[Opening Given records section]

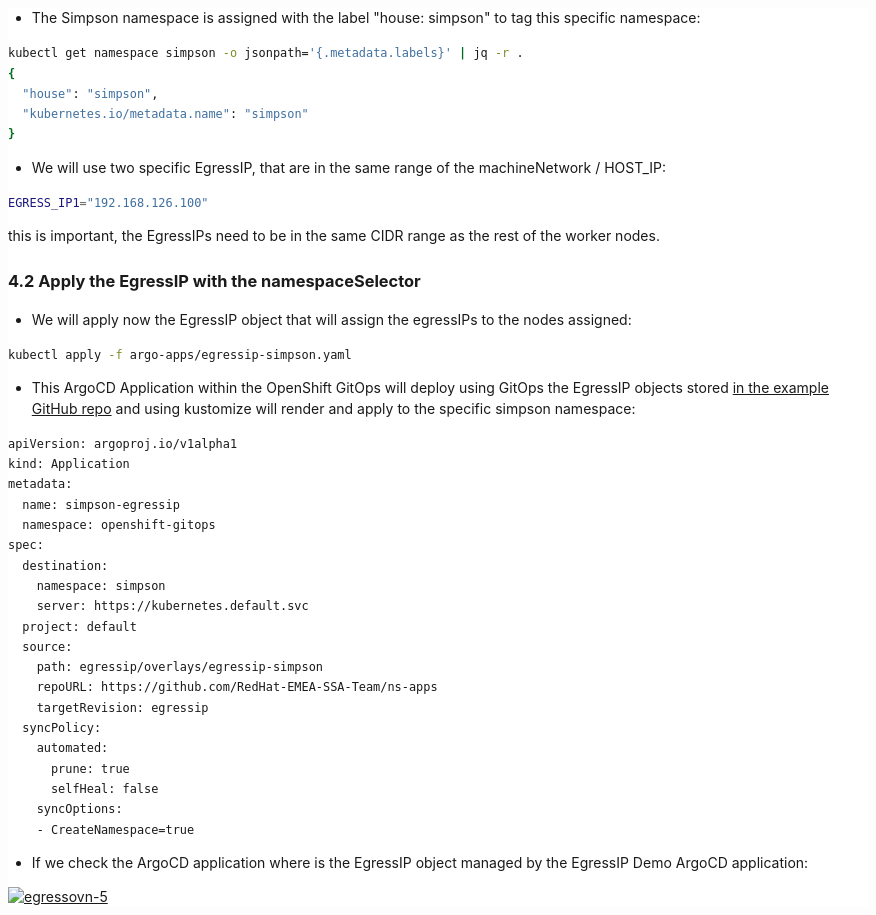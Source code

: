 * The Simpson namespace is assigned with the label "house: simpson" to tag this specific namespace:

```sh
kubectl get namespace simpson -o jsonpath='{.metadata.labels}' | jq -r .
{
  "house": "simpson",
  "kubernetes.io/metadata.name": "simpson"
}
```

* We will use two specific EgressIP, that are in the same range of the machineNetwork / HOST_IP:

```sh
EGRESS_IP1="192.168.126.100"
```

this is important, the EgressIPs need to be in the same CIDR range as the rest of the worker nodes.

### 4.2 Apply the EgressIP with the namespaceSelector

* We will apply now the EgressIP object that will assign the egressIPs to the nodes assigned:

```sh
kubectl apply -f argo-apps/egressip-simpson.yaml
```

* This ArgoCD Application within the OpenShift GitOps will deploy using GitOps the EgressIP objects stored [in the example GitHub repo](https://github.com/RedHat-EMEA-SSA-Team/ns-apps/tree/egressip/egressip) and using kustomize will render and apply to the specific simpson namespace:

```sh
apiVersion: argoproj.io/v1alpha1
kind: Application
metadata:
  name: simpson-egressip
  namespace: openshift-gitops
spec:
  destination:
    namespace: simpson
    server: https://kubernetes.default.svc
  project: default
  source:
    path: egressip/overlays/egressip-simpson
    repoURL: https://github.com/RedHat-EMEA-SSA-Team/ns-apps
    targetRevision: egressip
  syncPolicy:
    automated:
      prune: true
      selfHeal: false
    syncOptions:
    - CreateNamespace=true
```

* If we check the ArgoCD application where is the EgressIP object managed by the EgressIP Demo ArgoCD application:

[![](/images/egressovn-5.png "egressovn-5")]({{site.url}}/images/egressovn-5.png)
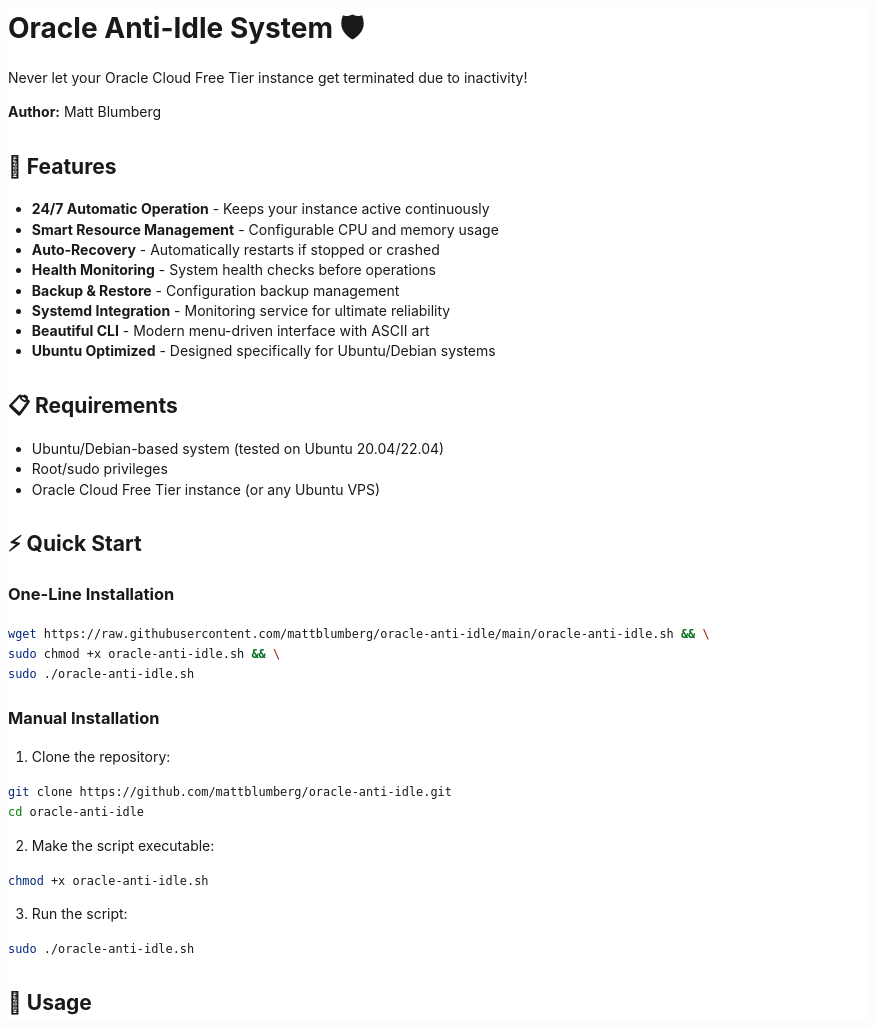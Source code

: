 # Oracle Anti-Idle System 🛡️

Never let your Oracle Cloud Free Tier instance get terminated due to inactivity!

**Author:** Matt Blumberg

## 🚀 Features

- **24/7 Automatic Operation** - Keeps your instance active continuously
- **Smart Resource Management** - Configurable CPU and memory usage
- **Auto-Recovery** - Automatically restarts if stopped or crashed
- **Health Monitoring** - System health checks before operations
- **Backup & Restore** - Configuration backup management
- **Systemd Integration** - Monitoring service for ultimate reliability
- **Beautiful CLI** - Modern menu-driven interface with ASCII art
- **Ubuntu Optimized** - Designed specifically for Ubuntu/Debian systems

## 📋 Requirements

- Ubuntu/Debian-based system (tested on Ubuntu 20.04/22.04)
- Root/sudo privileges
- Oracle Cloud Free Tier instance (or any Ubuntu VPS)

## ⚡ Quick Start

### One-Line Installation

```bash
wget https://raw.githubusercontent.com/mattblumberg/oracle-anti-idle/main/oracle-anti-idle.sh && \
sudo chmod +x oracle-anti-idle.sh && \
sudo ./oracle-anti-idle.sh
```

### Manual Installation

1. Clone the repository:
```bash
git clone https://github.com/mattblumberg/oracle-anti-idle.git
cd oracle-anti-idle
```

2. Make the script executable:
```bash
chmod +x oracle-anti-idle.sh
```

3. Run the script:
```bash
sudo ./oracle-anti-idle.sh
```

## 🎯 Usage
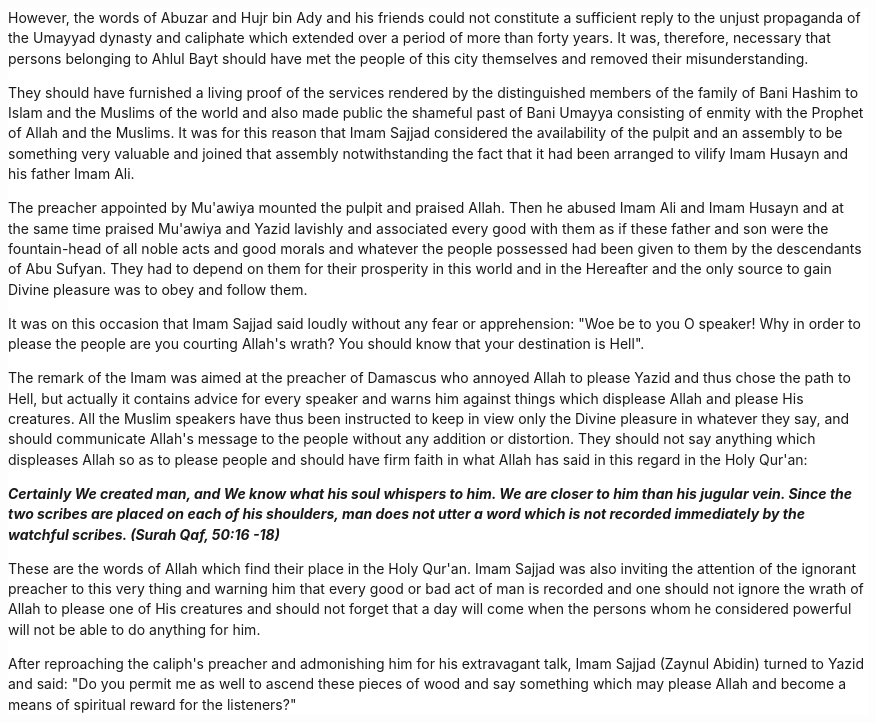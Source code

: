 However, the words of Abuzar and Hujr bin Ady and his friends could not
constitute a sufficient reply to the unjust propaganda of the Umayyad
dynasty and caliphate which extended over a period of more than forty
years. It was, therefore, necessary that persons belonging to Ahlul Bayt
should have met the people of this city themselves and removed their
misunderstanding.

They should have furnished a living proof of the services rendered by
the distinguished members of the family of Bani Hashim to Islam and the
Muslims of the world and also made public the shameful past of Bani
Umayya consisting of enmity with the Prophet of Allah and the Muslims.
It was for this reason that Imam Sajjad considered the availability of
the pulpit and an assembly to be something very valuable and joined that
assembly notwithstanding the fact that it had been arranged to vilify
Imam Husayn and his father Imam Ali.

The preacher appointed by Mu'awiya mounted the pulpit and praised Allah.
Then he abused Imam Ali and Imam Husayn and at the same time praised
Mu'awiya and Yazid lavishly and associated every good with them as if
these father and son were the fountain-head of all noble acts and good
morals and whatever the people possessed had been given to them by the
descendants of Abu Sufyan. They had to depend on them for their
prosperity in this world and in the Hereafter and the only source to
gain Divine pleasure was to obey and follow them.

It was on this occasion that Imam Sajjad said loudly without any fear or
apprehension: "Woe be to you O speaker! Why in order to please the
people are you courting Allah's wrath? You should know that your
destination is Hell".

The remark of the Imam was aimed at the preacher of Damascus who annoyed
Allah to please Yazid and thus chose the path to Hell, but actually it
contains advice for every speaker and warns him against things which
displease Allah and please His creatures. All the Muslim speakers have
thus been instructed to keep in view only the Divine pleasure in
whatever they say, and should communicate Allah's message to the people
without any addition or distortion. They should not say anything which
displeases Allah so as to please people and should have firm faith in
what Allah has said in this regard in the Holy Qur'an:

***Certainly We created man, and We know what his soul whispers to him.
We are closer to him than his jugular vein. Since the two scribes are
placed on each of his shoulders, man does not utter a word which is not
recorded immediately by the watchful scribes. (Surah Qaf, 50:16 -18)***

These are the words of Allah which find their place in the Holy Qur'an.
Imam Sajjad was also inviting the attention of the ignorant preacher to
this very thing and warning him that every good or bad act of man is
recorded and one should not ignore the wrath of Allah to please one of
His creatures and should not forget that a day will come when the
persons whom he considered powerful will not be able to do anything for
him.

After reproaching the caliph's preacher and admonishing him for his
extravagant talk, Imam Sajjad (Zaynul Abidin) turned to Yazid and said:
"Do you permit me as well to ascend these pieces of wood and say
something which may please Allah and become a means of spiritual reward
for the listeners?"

[Closing Given records section]

* _Instructions to follow_: From the entries above, return exactly the line containing "what Allah has", the line containing "recorded and one", and all lines between, and nothing else.

* _Result_:
what Allah has said in this regard in the Holy Qur'an:

***Certainly We created man, and We know what his soul whispers to him.
We are closer to him than his jugular vein. Since the two scribes are
placed on each of his shoulders, man does not utter a word which is not
recorded immediately by the watchful scribes. (Surah Qaf, 50:16 -18)***

These are the words of Allah which find their place in the Holy Qur'an.
Imam Sajjad was also inviting the attention of the ignorant preacher to
this very thing and warning him that every good or bad act of man is
recorded and one should not ignore the wrath of Allah to please one of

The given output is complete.